Postby ted » Sat Aug 31, 2002 8:19 am

Hi, and welcome!

I feel good seeing one with long history of antenna construction! I am myself relatively new here, and I have never been a ham. However, I have had interest in antennas for most of my life, and 2.4GHz has some interesting challences: Wavelength is a bit short/ frequency high to make it trivial to make direct downscalng of many constructs good for RF-VHF. Maybe the antennas like yagi are pretty neat and easy to make, but the matching of feed is more tricky due to tiny dimensions and thus greater accuracy needed. And all the secondary phenomens have bigger impact.

Because you have been on 10GHz you know the "other end" where "real microwaves" exist. I have myself seen and also somewhat tried simple microwave antennas for WiFi -- for example built a waveguide "cantenna" and plan soon to test bi-quad (which is, of course, actually also a typical VHF/UHF construction). But for travelling use, I have been thinking of tiny yagi, which may have easily quite impressive gain, and which would pack flat in a suitcase. Much neater and with better form-factor than a waveguide antenna, or a bi-quad or a dipole array. It would be also be possible to explain to (and be innocent enough for) airport security (no place to hide explosives there). But matching to 50 ohm coax needs a balun, and without instruments it would be hard to verify and tune. So I have not strated the project yet. What is your opinion about the matching issue?
Posts: 47
Joined: Thu Aug 01, 2002 11:35 am
Location: Houston,TX

Postby aa1a » Sat Aug 31, 2002 10:20 am

Hi Ted,

Am new to stumbling and just now received Fed-X from FAB with all the goods to get started...

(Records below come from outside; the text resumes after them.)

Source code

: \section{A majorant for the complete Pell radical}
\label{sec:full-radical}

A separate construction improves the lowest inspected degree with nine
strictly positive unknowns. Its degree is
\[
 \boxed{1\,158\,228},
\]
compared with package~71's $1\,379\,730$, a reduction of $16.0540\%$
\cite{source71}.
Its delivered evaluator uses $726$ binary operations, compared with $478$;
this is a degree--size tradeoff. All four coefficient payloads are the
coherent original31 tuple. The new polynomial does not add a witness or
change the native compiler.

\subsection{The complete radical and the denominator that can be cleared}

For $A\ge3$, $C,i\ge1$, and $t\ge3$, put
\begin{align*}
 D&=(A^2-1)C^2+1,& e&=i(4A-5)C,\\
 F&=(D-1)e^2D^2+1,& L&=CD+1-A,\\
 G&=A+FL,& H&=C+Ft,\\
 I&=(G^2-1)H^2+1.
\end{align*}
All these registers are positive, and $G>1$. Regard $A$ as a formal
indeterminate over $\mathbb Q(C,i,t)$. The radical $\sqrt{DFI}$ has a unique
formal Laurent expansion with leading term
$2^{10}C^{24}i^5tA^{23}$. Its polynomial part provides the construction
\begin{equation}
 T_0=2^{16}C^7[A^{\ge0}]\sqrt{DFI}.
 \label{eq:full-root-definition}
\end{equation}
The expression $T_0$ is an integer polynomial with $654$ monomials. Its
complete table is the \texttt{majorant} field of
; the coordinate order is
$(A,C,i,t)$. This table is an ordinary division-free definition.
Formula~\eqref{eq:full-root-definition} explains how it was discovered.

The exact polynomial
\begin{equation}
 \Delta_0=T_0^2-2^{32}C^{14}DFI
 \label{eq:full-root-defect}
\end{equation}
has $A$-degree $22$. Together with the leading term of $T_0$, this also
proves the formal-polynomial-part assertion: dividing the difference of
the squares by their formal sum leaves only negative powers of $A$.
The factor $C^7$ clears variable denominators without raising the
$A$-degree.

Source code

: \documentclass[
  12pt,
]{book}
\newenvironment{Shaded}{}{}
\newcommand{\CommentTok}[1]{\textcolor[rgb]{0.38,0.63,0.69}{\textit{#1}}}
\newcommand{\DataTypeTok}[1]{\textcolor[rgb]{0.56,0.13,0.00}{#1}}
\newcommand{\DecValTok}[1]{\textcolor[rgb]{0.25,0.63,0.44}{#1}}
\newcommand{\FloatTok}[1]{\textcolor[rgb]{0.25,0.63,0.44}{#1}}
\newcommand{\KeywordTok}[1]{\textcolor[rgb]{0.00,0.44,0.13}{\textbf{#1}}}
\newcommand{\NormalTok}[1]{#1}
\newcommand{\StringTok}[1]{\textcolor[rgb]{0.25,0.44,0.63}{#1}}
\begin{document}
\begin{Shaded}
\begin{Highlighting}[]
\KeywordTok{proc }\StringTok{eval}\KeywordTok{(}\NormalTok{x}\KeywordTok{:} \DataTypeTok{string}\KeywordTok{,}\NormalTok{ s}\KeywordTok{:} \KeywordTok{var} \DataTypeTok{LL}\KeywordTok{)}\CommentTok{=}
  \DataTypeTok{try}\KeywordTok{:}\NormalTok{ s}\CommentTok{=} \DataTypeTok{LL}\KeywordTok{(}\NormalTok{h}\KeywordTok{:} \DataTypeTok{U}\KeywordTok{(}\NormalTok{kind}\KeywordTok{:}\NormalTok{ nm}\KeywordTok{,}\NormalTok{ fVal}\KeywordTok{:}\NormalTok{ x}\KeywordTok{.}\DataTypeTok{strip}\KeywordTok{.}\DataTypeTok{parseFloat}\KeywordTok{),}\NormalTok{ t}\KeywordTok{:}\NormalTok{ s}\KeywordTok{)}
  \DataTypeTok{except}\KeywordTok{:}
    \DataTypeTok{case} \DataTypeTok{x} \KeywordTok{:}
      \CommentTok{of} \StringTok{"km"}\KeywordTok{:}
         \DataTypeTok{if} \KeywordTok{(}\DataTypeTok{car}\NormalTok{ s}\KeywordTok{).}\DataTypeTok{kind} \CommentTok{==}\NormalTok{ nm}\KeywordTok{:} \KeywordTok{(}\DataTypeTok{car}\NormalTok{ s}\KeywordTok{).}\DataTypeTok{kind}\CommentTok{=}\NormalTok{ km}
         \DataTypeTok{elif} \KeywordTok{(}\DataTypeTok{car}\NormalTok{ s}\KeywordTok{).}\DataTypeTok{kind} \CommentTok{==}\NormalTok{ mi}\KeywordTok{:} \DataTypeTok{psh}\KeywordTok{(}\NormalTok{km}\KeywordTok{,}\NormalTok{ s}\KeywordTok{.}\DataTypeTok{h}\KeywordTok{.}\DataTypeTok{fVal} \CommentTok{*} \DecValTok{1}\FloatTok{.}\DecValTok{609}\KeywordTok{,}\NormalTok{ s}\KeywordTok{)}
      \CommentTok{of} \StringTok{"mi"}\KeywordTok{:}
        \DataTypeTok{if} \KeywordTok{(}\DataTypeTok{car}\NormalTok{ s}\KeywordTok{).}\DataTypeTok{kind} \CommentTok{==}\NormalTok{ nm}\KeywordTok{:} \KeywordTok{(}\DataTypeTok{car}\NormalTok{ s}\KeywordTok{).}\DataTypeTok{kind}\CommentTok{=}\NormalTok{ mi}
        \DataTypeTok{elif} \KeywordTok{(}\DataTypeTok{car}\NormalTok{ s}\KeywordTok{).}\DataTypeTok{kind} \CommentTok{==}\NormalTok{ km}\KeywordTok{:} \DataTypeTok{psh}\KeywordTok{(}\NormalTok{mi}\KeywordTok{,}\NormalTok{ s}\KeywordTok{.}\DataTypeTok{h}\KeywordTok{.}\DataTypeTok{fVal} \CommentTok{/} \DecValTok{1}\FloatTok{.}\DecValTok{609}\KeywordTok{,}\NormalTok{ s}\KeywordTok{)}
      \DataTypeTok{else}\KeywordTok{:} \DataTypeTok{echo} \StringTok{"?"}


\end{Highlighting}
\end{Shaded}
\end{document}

I have a 'hole' here in the spectrum as far as test gear and sig gen., power meter, etc. but am looking through the surplus houses for some. A simple ham type down converter will do for the AVCOM spectrum analysis, Some reworked sig gen and test gear can be built up as well. I am looking forward to seeing the stumbler program working and to see if a 'signal strength' meter is part of the package to judge relative gain.

Am having many ideas as to innovations and improvements and will post them here as they happen.

As far as the 50 ohm termination goes, at these frequencies you shoot for a target then usually spend some time 'bending' and 'pruning' with the help of a VSWR meter.... A simple low per version should be possible to build for a few bux...

Here are some good sources for learning antenna fundamentals and construction. The 2304mhz. ham band and the 2400mhz AO-40 ( amateur satellite ) band articles are worth a look.
Try to see where they come from...

ARRL Antenna Handbook
RSGB Microwave Handbook series ( Radio Society Great Britain )
ARRL UHF/Microwave Experimenters Manual
ARRL Proceedings of Microwave handbook
ARRL UHF/Microwave Projects Manual

Right now am hoisting a grid antenna up on the tower with bi-directional amp. all store bought and out of the box.

Next antenna to try for getting out of ones back yard is a 5db omni with bi-directional amp all mounted in a PVC cannister and hoisted up into the high pine trees with the aid of a compound bow and counterweight.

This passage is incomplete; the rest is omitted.